→ **TASK BRIEF**
Pull each line containing "seguir" from the data.

→ **PROVIDED MATERIAL**
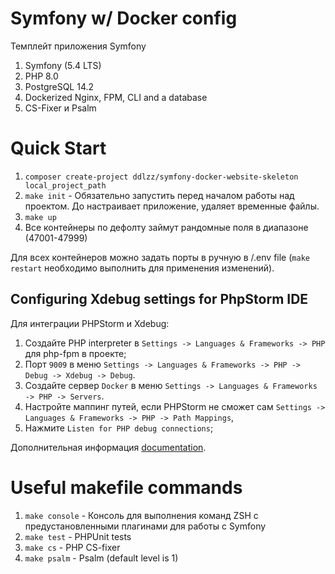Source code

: # Symfony w/ Docker config

Темплейт приложения Symfony
1. Symfony (5.4 LTS)
2. PHP 8.0
3. PostgreSQL 14.2
4. Dockerized Nginx, FPM, CLI and a database
5. CS-Fixer и Psalm

# Quick Start

1. `composer create-project ddlzz/symfony-docker-website-skeleton local_project_path`
2. `make init` - Обязательно запустить перед началом работы над проектом. До настраивает приложение, удаляет временные файлы.
3. `make up`
4. Все контейнеры по дефолту займут рандомные поля в диапазоне (47001-47999)

Для всех контейнеров можно задать порты в ручную в /.env file (`make restart` необходимо выполнить для применения изменений).

## Configuring Xdebug settings for PhpStorm IDE

Для интеграции PHPStorm и Xdebug:
1. Создайте PHP interpreter в `Settings -> Languages & Frameworks -> PHP` для php-fpm в проекте;
2. Порт `9009` в меню `Settings -> Languages & Frameworks -> PHP -> Debug -> Xdebug -> Debug`.
3. Создайте сервер `Docker` в меню `Settings -> Languages & Frameworks -> PHP -> Servers`.
4. Настройте маппинг путей, если PHPStorm не сможет сам `Settings -> Languages & Frameworks -> PHP -> Path Mappings`,
5. Нажмите `Listen for PHP debug connections`;  

Дополнительная информация [documentation](https://www.jetbrains.com/help/phpstorm/debugging-with-phpstorm-ultimate-guide.html).

# Useful makefile commands

1. `make console` - Консоль для выполнения команд ZSH с предустановленными плагинами для работы с Symfony
2. `make test` - PHPUnit tests
3. `make cs` - PHP CS-fixer
4. `make psalm` - Psalm (default level is 1)

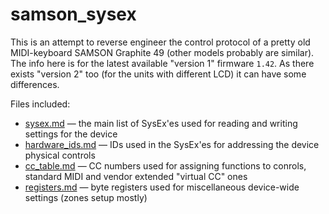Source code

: # samson_sysex

This is an attempt to reverse engineer the control protocol of a pretty old MIDI-keyboard SAMSON Graphite 49 (other models probably are similar).
The info here is for the latest available "version 1" firmware `1.42`. As there exists "version 2" too (for the units with different LCD) it can have some differences.

Files included:

* [sysex.md](sysex.md) — the main list of SysEx'es used for reading and writing settings for the device
* [hardware_ids.md](hardware_ids.md) — IDs used in the SysEx'es for addressing the device physical controls 
* [cc_table.md](cc_table.md) — CC numbers used for assigning functions to conrols, standard MIDI and vendor extended "virtual CC" ones
* [registers.md](registers.md) — byte registers used for miscellaneous device-wide settings (zones setup mostly)
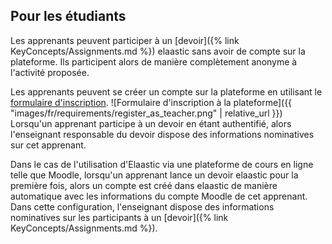 ## Pour les étudiants

Les apprenants peuvent participer à un [devoir]({% link KeyConcepts/Assignments.md %}) elaastic sans avoir de compte sur la plateforme. 
Ils participent alors de manière complètement anonyme à l'activité proposée.

Les apprenants peuvent se créer un compte sur la plateforme en utilisant le [formulaire d'inscription](https://elaastic.irit.fr/elaastic-questions/register).
![Formulaire d'inscription à la plateforme]({{ "images/fr/requirements/register_as_teacher.png" | relative_url }})
Lorsqu'un apprenant participe à un devoir en étant authentifié, alors l'enseignant responsable du devoir dispose des informations
nominatives sur cet apprenant.

Dans le cas de l'utilisation d'Elaastic via une plateforme de cours en ligne telle que Moodle, lorsqu'un apprenant lance
un devoir elaastic pour la première fois, alors un compte est créé dans elaastic de manière automatique avec les 
informations du compte Moodle de cet apprenant.  
Dans cette configuration, l'enseignant dispose des informations nominatives sur les participants à un 
[devoir]({% link KeyConcepts/Assignments.md %}).

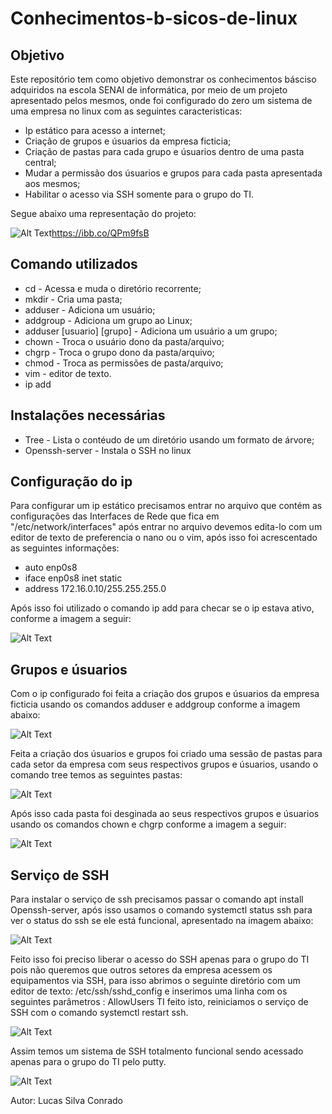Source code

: # Conhecimentos-b-sicos-de-linux

## Objetivo

Este repositório tem como objetivo demonstrar os conhecimentos básciso adquiridos na escola SENAI de informática, por meio de um projeto apresentado pelos mesmos, onde foi configurado do zero um sistema de uma empresa no linux com as seguintes caracteristicas:

* Ip estático para acesso a internet;
* Criação de grupos e úsuarios da empresa ficticia;
* Criação de pastas para cada grupo e úsuarios dentro de uma pasta central;
* Mudar a permissão dos úsuarios e grupos para cada pasta apresentada aos mesmos;
* Habilitar o acesso via SSH somente para o grupo do TI.

Segue abaixo uma representação do projeto:

![Alt Text](https://ibb.co/QPm9fsB)https://ibb.co/QPm9fsB

## Comando utilizados

* cd - Acessa e muda o diretório recorrente;
* mkdir - Cria uma pasta;
* adduser - Adiciona um usuário;
* addgroup - Adiciona um grupo ao Linux;
* adduser [usuario] [grupo] - Adiciona um usuário a um grupo;
* chown - Troca o usuário dono da pasta/arquivo;
* chgrp - Troca o grupo dono da pasta/arquivo;
* chmod - Troca as permissões	de pasta/arquivo;
* vim - editor de texto.
* ip add

## Instalações necessárias 

* Tree - Lista o contéudo de um diretório usando um formato de árvore;
* Openssh-server - Instala o SSH no linux

## Configuração do ip

Para configurar um ip estático precisamos entrar no arquivo que contém as configurações das Interfaces de Rede que fica em "/etc/network/interfaces"  após entrar no arquivo 
devemos edita-lo com um editor de texto de preferencia o nano ou o vim, após isso foi acrescentado as seguintes informações:

* auto enp0s8
* iface enp0s8 inet static
* address 172.16.0.10/255.255.255.0

Após isso foi utilizado o comando ip add para checar se o ip estava ativo, conforme a imagem a seguir: 

![Alt Text](https://i.ibb.co/3yV3PFW/PRINT-1.png)

## Grupos e úsuarios 

Com o ip configurado foi feita a criação dos grupos e úsuarios da empresa ficticia usando os comandos adduser e addgroup conforme a imagem abaixo: 

![Alt Text](https://i.ibb.co/mB8MW9Z/PRINT-3.png)

Feita a criação dos úsuarios e grupos foi criado uma sessão de pastas para cada setor da empresa com seus respectivos grupos e úsuarios, usando o comando tree temos as seguintes pastas: 

![Alt Text](https://i.ibb.co/5FBCCRZ/PRINT-4.png)

Após isso cada pasta foi desginada ao seus respectivos grupos e úsuarios usando os comandos chown e chgrp conforme a imagem a seguir: 

![Alt Text](https://i.ibb.co/bsDnCx9/PRINT-5-1.png)


## Serviço de SSH 

Para instalar o serviço de ssh precisamos passar o comando apt install Openssh-server, após isso usamos o comando systemctl status ssh para ver o status do ssh se ele está funcional, apresentado na imagem abaixo: 

![Alt Text](https://i.ibb.co/WBBvm0p/PRINT-6-1.png)

Feito isso foi preciso liberar o acesso do SSH apenas para o grupo do TI pois não queremos que outros setores da empresa acessem os equipamentos via SSH, para isso abrimos o seguinte diretório com um editor de texto: /etc/ssh/sshd_config e inserimos uma linha com os seguintes parâmetros : AllowUsers TI 
feito isto, reiniciamos o serviço de SSH  com o comando systemctl restart ssh.

![Alt Text](https://i.ibb.co/yRDGFqZ/PRINT-6-2.png)

Assim temos um sistema de SSH totalmento funcional sendo acessado apenas para o grupo do TI pelo putty.

![Alt Text](https://i.ibb.co/8M1YqPp/PRINT-6-3.png)


Autor: Lucas Silva Conrado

→ **OUTPUT OF THE EXERCISE**
Após isso foi utilizado o comando ip add para checar se o ip estava ativo, conforme a imagem a seguir: 
Após isso cada pasta foi desginada ao seus respectivos grupos e úsuarios usando os comandos chown e chgrp conforme a imagem a seguir: 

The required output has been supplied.